AI Art Weekly #80

Hello there, my fellow dreamers, and welcome to issue #80 of AI Art Weekly! 👋

Another wild week in AI is behind us. A few creepy robots, some AI wearables, Meta releasing Llama 3 and 120+ papers later I bring you the latest and greatest from the generative computer vision front!

In this issue:

  • 3D: MeshLRM, Video2Game, LoopGaussian, StyleCity, RefFusion, InFusion, REACTO, DG-Mesh
  • Motion: in2IN, TeSMo
  • Video: Generative AI in Adobe Premiere Pro, VideoGigaGAN, VASA-1, Ctrl-Adapter, FlowSAM
  • Image: Stable Diffusion 3 API, Magic Clothing, MoA, StyleBooth, MOWA, IntrinsicAnything, CustomDiffusion360, AniClipart
  • and more!

Cover Challenge 🎨

Theme: hysteria
117 submissions by 74 artists
AI Art Weekly Cover Art Challenge hysteria submission by JewliaSparks
🏆 1st: @JewliaSparks
AI Art Weekly Cover Art Challenge hysteria submission by onchainsherpa
🥈 2nd: @onchainsherpa
AI Art Weekly Cover Art Challenge hysteria submission by demon_ai_
🥉 3rd: @demon_ai_
AI Art Weekly Cover Art Challenge hysteria submission by eathanor
🧡 4th: @eathanor

News & Papers


MeshLRM: Large Reconstruction Model for High-Quality Mesh

Adobe upgraded their LRM model and now supports high-quality mesh reconstruction. It’s called MeshLRM, requires four input images, and can generate meshes in less than one second. It also supports text-to-3D and single-image-to-3D generations by first generating the 4 base images.

MeshLRM examples

Video2Game: Real-time, Interactive, Realistic and Browser-Compatible Environment from a Single Video

These high-quality assets need a home, don’t you think? Video2Game can automatically convert videos of real-world scenes into realistic and interactive game environments. You can play a demo game here.

Video2Game garden demo

LoopGaussian: Creating 3D Cinemagraph with Multi-view Images via Eulerian Motion Field

LoopGaussian can convert multi-view images of a stationary scene into authentic 3D cinemagraphs. The 3D cinemagraphs can be rendered from a novel viewpoint to obtain a natural seamless loopable video.

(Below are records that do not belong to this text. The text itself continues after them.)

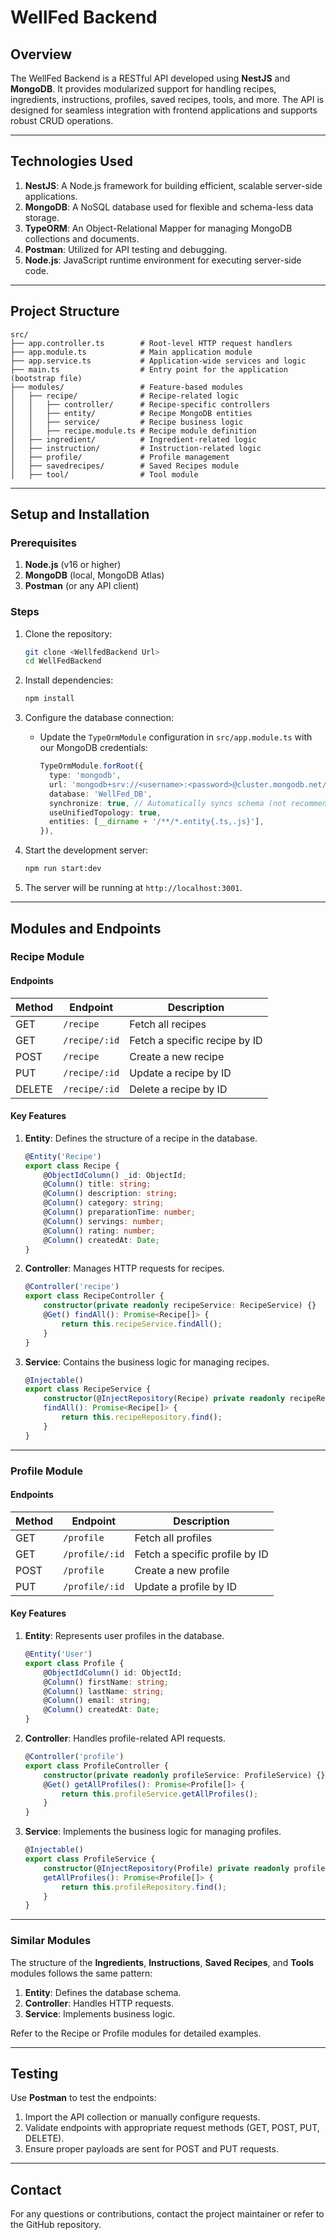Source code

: 
# **WellFed Backend**

## **Overview**
The WellFed Backend is a RESTful API developed using **NestJS** and **MongoDB**. It provides modularized support for handling recipes, ingredients, instructions, profiles, saved recipes, tools, and more. The API is designed for seamless integration with frontend applications and supports robust CRUD operations.

---

## **Technologies Used**
1. **NestJS**: A Node.js framework for building efficient, scalable server-side applications.
2. **MongoDB**: A NoSQL database used for flexible and schema-less data storage.
3. **TypeORM**: An Object-Relational Mapper for managing MongoDB collections and documents.
4. **Postman**: Utilized for API testing and debugging.
5. **Node.js**: JavaScript runtime environment for executing server-side code.

---

## **Project Structure**
```
src/
├── app.controller.ts        # Root-level HTTP request handlers
├── app.module.ts            # Main application module
├── app.service.ts           # Application-wide services and logic
├── main.ts                  # Entry point for the application (bootstrap file)
├── modules/                 # Feature-based modules
│   ├── recipe/              # Recipe-related logic
│   │   ├── controller/      # Recipe-specific controllers
│   │   ├── entity/          # Recipe MongoDB entities
│   │   ├── service/         # Recipe business logic
│   │   ├── recipe.module.ts # Recipe module definition
│   ├── ingredient/          # Ingredient-related logic
│   ├── instruction/         # Instruction-related logic
│   ├── profile/             # Profile management
│   ├── savedrecipes/        # Saved Recipes module
│   ├── tool/                # Tool module
```

---

## **Setup and Installation**

### **Prerequisites**
1. **Node.js** (v16 or higher)
2. **MongoDB** (local, MongoDB Atlas)
3. **Postman** (or any API client)

### **Steps**
1. Clone the repository:
   ```bash
   git clone <WellfedBackend Url>
   cd WellFedBackend
   ```

2. Install dependencies:
   ```bash
   npm install
   ```

3. Configure the database connection:
   - Update the `TypeOrmModule` configuration in `src/app.module.ts` with our MongoDB credentials:
     ```typescript
     TypeOrmModule.forRoot({
       type: 'mongodb',
       url: 'mongodb+srv://<username>:<password>@cluster.mongodb.net/WellFed_DB',
       database: 'WellFed_DB',
       synchronize: true, // Automatically syncs schema (not recommended for production)
       useUnifiedTopology: true,
       entities: [__dirname + '/**/*.entity{.ts,.js}'],
     }),
     ```

4. Start the development server:
   ```bash
   npm run start:dev
   ```

5. The server will be running at `http://localhost:3001`.

---

## **Modules and Endpoints**

### **Recipe Module**
#### **Endpoints**
| Method | Endpoint                | Description                             |
|--------|-------------------------|-----------------------------------------|
| GET    | `/recipe`               | Fetch all recipes                       |
| GET    | `/recipe/:id`           | Fetch a specific recipe by ID           |
| POST   | `/recipe`               | Create a new recipe                     |
| PUT    | `/recipe/:id`           | Update a recipe by ID                   |
| DELETE | `/recipe/:id`           | Delete a recipe by ID                   |

#### **Key Features**
1. **Entity**: Defines the structure of a recipe in the database.
   ```typescript
   @Entity('Recipe')
   export class Recipe {
       @ObjectIdColumn() _id: ObjectId;
       @Column() title: string;
       @Column() description: string;
       @Column() category: string;
       @Column() preparationTime: number;
       @Column() servings: number;
       @Column() rating: number;
       @Column() createdAt: Date;
   }
   ```

2. **Controller**: Manages HTTP requests for recipes.
   ```typescript
   @Controller('recipe')
   export class RecipeController {
       constructor(private readonly recipeService: RecipeService) {}
       @Get() findAll(): Promise<Recipe[]> {
           return this.recipeService.findAll();
       }
   }
   ```

3. **Service**: Contains the business logic for managing recipes.
   ```typescript
   @Injectable()
   export class RecipeService {
       constructor(@InjectRepository(Recipe) private readonly recipeRepository: Repository<Recipe>) {}
       findAll(): Promise<Recipe[]> {
           return this.recipeRepository.find();
       }
   }
   ```

---

### **Profile Module**
#### **Endpoints**
| Method | Endpoint                | Description                             |
|--------|-------------------------|-----------------------------------------|
| GET    | `/profile`              | Fetch all profiles                      |
| GET    | `/profile/:id`          | Fetch a specific profile by ID          |
| POST   | `/profile`              | Create a new profile                    |
| PUT    | `/profile/:id`          | Update a profile by ID                  |

#### **Key Features**
1. **Entity**: Represents user profiles in the database.
   ```typescript
   @Entity('User')
   export class Profile {
       @ObjectIdColumn() id: ObjectId;
       @Column() firstName: string;
       @Column() lastName: string;
       @Column() email: string;
       @Column() createdAt: Date;
   }
   ```

2. **Controller**: Handles profile-related API requests.
   ```typescript
   @Controller('profile')
   export class ProfileController {
       constructor(private readonly profileService: ProfileService) {}
       @Get() getAllProfiles(): Promise<Profile[]> {
           return this.profileService.getAllProfiles();
       }
   }
   ```

3. **Service**: Implements the business logic for managing profiles.
   ```typescript
   @Injectable()
   export class ProfileService {
       constructor(@InjectRepository(Profile) private readonly profileRepository: Repository<Profile>) {}
       getAllProfiles(): Promise<Profile[]> {
           return this.profileRepository.find();
       }
   }
   ```

---

### **Similar Modules**
The structure of the **Ingredients**, **Instructions**, **Saved Recipes**, and **Tools** modules follows the same pattern:
1. **Entity**: Defines the database schema.
2. **Controller**: Handles HTTP requests.
3. **Service**: Implements business logic.

Refer to the Recipe or Profile modules for detailed examples.

---

## **Testing**
Use **Postman** to test the endpoints:
1. Import the API collection or manually configure requests.
2. Validate endpoints with appropriate request methods (GET, POST, PUT, DELETE).
3. Ensure proper payloads are sent for POST and PUT requests.

---

## **Contact**
For any questions or contributions, contact the project maintainer or refer to the GitHub repository.

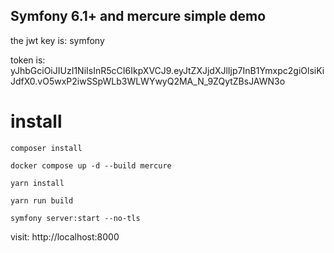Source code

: ## Symfony 6.1+ and mercure simple demo

the jwt key is: symfony

token is: yJhbGciOiJIUzI1NiIsInR5cCI6IkpXVCJ9.eyJtZXJjdXJlIjp7InB1Ymxpc2giOlsiKiJdfX0.vO5wxP2iwSSpWLb3WLWYwyQ2MA_N_9ZQytZBsJAWN3o

# install

```
composer install

docker compose up -d --build mercure

yarn install

yarn run build

symfony server:start --no-tls

```

visit: http://localhost:8000
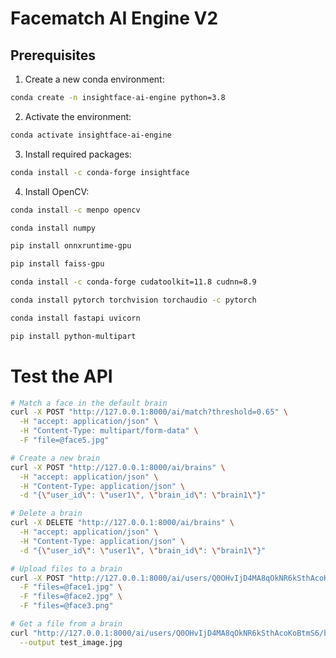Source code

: # Facematch AI Engine V2

## Prerequisites

1. Create a new conda environment:
```bash
conda create -n insightface-ai-engine python=3.8
```

2. Activate the environment:
```bash
conda activate insightface-ai-engine
```

3. Install required packages:
```bash
conda install -c conda-forge insightface
```

4. Install OpenCV:
```bash
conda install -c menpo opencv
```

```bash
conda install numpy
```

```bash
pip install onnxruntime-gpu
```

```bash
pip install faiss-gpu
```

```bash
conda install -c conda-forge cudatoolkit=11.8 cudnn=8.9
```

```bash
conda install pytorch torchvision torchaudio -c pytorch
```

```bash
conda install fastapi uvicorn
```

```bash
pip install python-multipart
```

# Test the API
```bash
# Match a face in the default brain
curl -X POST "http://127.0.0.1:8000/ai/match?threshold=0.65" \
  -H "accept: application/json" \
  -H "Content-Type: multipart/form-data" \
  -F "file=@face5.jpg"

# Create a new brain
curl -X POST "http://127.0.0.1:8000/ai/brains" \
  -H "accept: application/json" \
  -H "Content-Type: application/json" \
  -d "{\"user_id\": \"user1\", \"brain_id\": \"brain1\"}"

# Delete a brain
curl -X DELETE "http://127.0.0.1:8000/ai/brains" \
  -H "accept: application/json" \
  -H "Content-Type: application/json" \
  -d "{\"user_id\": \"user1\", \"brain_id\": \"brain1\"}"

# Upload files to a brain
curl -X POST "http://127.0.0.1:8000/ai/users/Q0OHvIjD4MA8qOkNR6kSthAcoKoBtmS6/brains/cm7qxtuc10005jxdscc6wxopz/files" \
  -F "files=@face1.jpg" \
  -F "files=@face2.jpg" \
  -F "files=@face3.png"

# Get a file from a brain
curl "http://127.0.0.1:8000/ai/users/Q0OHvIjD4MA8qOkNR6kSthAcoKoBtmS6/brains/cm7rgyiq00001jxaso5pw4nn3/files/face1.jpg" \
  --output test_image.jpg
```


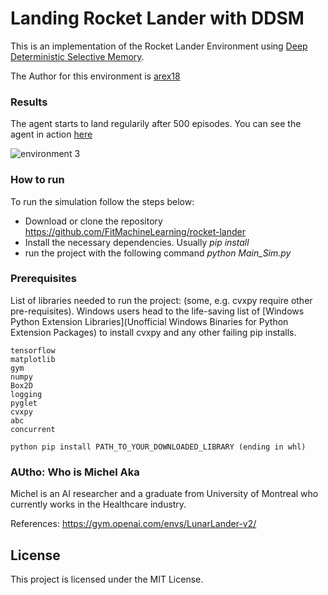 # Landing Rocket Lander with DDSM

This is an implementation of the Rocket Lander Environment using [Deep Deterministic Selective Memory](https://github.com/FitMachineLearning/FitML).

The Author for this environment is [arex18](https://github.com/arex18/rocket-lander)


### Results

The agent starts to land regularily after 500 episodes.
You can see the agent in action [here](https://www.youtube.com/watch?v=RdRnBCFMVd4)

![environment 3](https://user-images.githubusercontent.com/16338481/33860598-870fd702-ded1-11e7-8bdb-86fa01e2db47.JPG)


### How to run

To run the simulation follow the steps below:
* Download or clone the repository https://github.com/FitMachineLearning/rocket-lander
* Install the necessary dependencies. Usually *pip install <package name>*
* run the project with the following command *python Main_Sim.py*


### Prerequisites

List of libraries needed to run the project: (some, e.g. cvxpy require other pre-requisites). Windows users head to the 
life-saving list of [Windows Python Extension Libraries](Unofficial Windows Binaries for Python Extension Packages)
to install cvxpy and any other failing pip installs.

```
tensorflow
matplotlib
gym
numpy
Box2D
logging
pyglet
cvxpy
abc
concurrent

python pip install PATH_TO_YOUR_DOWNLOADED_LIBRARY (ending in whl)
```
### AUtho: Who is Michel Aka
Michel is an AI researcher and a graduate from University of Montreal who currently works in the Healthcare industry.

References: https://gym.openai.com/envs/LunarLander-v2/

## License

This project is licensed under the MIT License.
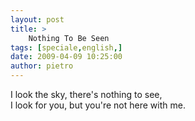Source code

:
 ```yaml
---
layout: post
title: >
    Nothing To Be Seen
tags: [speciale,english,]
date: 2009-04-09 10:25:00
author: pietro
---
```

I look the sky, there's nothing to see,<br/>I look for you, but you're not here with me.
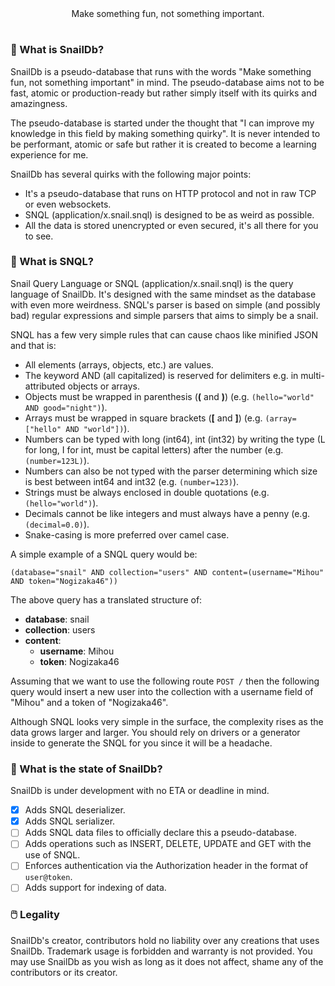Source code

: <div align=center>
    Make something fun, not something important.
</div>

#

### 🐌 What is SnailDb?

SnailDb is a pseudo-database that runs with the words "Make something fun, not something important" in mind. The pseudo-database 
aims not to be fast, atomic or production-ready but rather simply itself with its quirks and amazingness.

The pseudo-database is started under the thought that "I can improve my knowledge in this field by making something quirky". It is 
never intended to be performant, atomic or safe but rather it is created to become a learning experience for me.

SnailDb has several quirks with the following major points:
- It's a pseudo-database that runs on HTTP protocol and not in raw TCP or even websockets.
- SNQL (application/x.snail.snql) is designed to be as weird as possible.
- All the data is stored unencrypted or even secured, it's all there for you to see.

### 🌃 What is SNQL?

Snail Query Language or SNQL (application/x.snail.snql) is the query language of SnailDb. It's designed with the same mindset as 
the database with even more weirdness. SNQL's parser is based on simple (and possibly bad) regular expressions and simple parsers 
that aims to simply be a snail.

SNQL has a few very simple rules that can cause chaos like minified JSON and that is:
- All elements (arrays, objects, etc.) are values.
- The keyword AND (all capitalized) is reserved for delimiters e.g. in multi-attributed objects or arrays.
- Objects must be wrapped in parenthesis (**(** and **)**) (e.g. `(hello="world" AND good="night")`).
- Arrays must be wrapped in square brackets (**[** and **]**) (e.g. `(array=["hello" AND "world"])`).
- Numbers can be typed with long (int64), int (int32) by writing the type (L for long, I for int, must be capital letters) after the number (e.g. `(number=123L)`).
- Numbers can also be not typed with the parser determining which size is best between int64 and int32 (e.g. `(number=123)`).
- Strings must be always enclosed in double quotations (e.g. `(hello="world")`).
- Decimals cannot be like integers and must always have a penny (e.g. `(decimal=0.0)`).
- Snake-casing is more preferred over camel case.

A simple example of a SNQL query would be:
```snql
(database="snail" AND collection="users" AND content=(username="Mihou" AND token="Nogizaka46"))
```

The above query has a translated structure of:
- **database**: snail
- **collection**: users
- **content**:
  - **username**: Mihou
  - **token**: Nogizaka46

Assuming that we want to use the following route `POST /` then the following query would insert a new user 
into the collection with a username field of "Mihou" and a token of "Nogizaka46".

Although SNQL looks very simple in the surface, the complexity rises as the data grows larger and larger. You should rely 
on drivers or a generator inside to generate the SNQL for you since it will be a headache.

### 💭 What is the state of SnailDb?

SnailDb is under development with no ETA or deadline in mind.
- [x] Adds SNQL deserializer.
- [x] Adds SNQL serializer.
- [ ] Adds SNQL data files to officially declare this a pseudo-database.
- [ ] Adds operations such as INSERT, DELETE, UPDATE and GET with the use of SNQL.
- [ ] Enforces authentication via the Authorization header in the format of `user@token`.
- [ ] Adds support for indexing of data.

### 🖱️ Legality

SnailDb's creator, contributors hold no liability over any creations that uses SnailDb. Trademark usage is forbidden and 
warranty is not provided. You may use SnailDb as you wish as long as it does not affect, shame any of the contributors or its creator.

LoopGaussian Ficus example

StyleCity: Large-Scale 3D Urban Scenes Stylization with Vision-and-Text Reference via Progressive Optimization

StyleCity can stylize a 3D textured mesh of a large-scale urban scene in a semantics-aware fashion and generate a harmonic omnidirectional sky background.

Hallucination of magic times of a day for a city.

RefFusion: Reference Adapted Diffusion Models for 3D Scene Inpainting

RefFusion is a 3D scene inpainting method that can insert objects into a scene and outpaint it to complete it.

RefFusion inpainting

InFusion: Inpainting 3D Gaussians via Learning Depth Completion from Diffusion Prior

InFusion on the other hand can inpaint 3D Gaussian point clouds and meshes into a scene. This can be used for texture editing, object insertion, and object completion through editing a single image.

Fixing a 3D scene with InFusion

REACTO: Reconstructing Articulated Objects from a Single Video

REACTO can reconstruct articulated 3D objects by capturing the motion and shape of objects with flexible deformation from a single video.

REACTO reconstructions

DG-Mesh: Consistent Mesh Reconstruction from Monocular Videos

DG-Mesh is able to reconstruct high-quality and time-consistent 3D meshes from a single video. The method is also able to track the mesh vertices over time, which enables texture editing on dynamic objects.

DG-Mesh example


in2IN: Leveraging individual Information to Generate Human INteractions

in2IN is a motion generation model that factors in both the overall interaction’s textual description and individual action descriptions of each person involved. This enhances motion diversity and enables better control over each person’s actions while preserving interaction coherence.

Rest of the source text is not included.